**What is being asked**
Copy every line from the records below that holds the word "longtable".

**Records supplied**
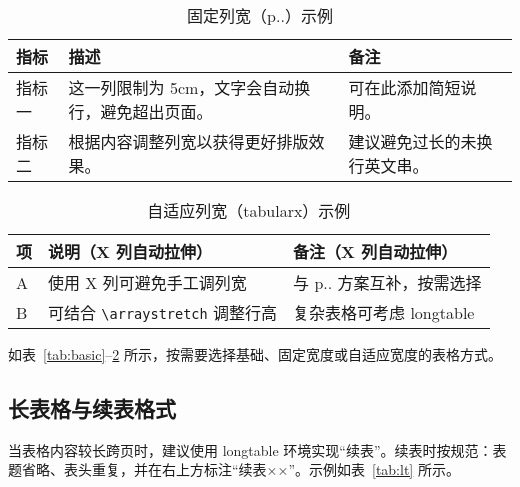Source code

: \begin{table}[H]
  \centering
  \caption{固定列宽（p{..}）示例}
  \label{tab:fixed}
  \renewcommand{\arraystretch}{1.2}
  \begin{tabular}{p{3cm} p{5cm} p{4cm}}
    \toprule
    指标 & 描述 & 备注 \\
    \midrule
    指标一 & 这一列限制为 5cm，文字会自动换行，避免超出页面。 & 可在此添加简短说明。 \\
    指标二 & 根据内容调整列宽以获得更好排版效果。 & 建议避免过长的未换行英文串。 \\
    \bottomrule
  \end{tabular}
\end{table}

\begin{table}[H]
  \centering
  \caption{自适应列宽（tabularx）示例}
  \label{tab:tabularx}
  \begin{tabularx}{\textwidth}{lXX}
    \toprule
    项 & 说明（X 列自动拉伸） & 备注（X 列自动拉伸） \\
    \midrule
    A & 使用 X 列可避免手工调列宽 & 与 p{..} 方案互补，按需选择 \\
    B & 可结合 \verb|\arraystretch| 调整行高 & 复杂表格可考虑 longtable \\
    \bottomrule
  \end{tabularx}
\end{table}

如表~\ref{tab:basic}–\ref{tab:tabularx} 所示，按需要选择基础、固定宽度或自适应宽度的表格方式。

\subsection{长表格与续表格式}
当表格内容较长跨页时，建议使用 longtable 环境实现“续表”。续表时按规范：表题省略、表头重复，并在右上方标注“续表××”。示例如表~\ref{tab:lt} 所示。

**Result**
    B & 可结合 \verb|\arraystretch| 调整行高 & 复杂表格可考虑 longtable \\
当表格内容较长跨页时，建议使用 longtable 环境实现“续表”。续表时按规范：表题省略、表头重复，并在右上方标注“续表××”。示例如表~\ref{tab:lt} 所示。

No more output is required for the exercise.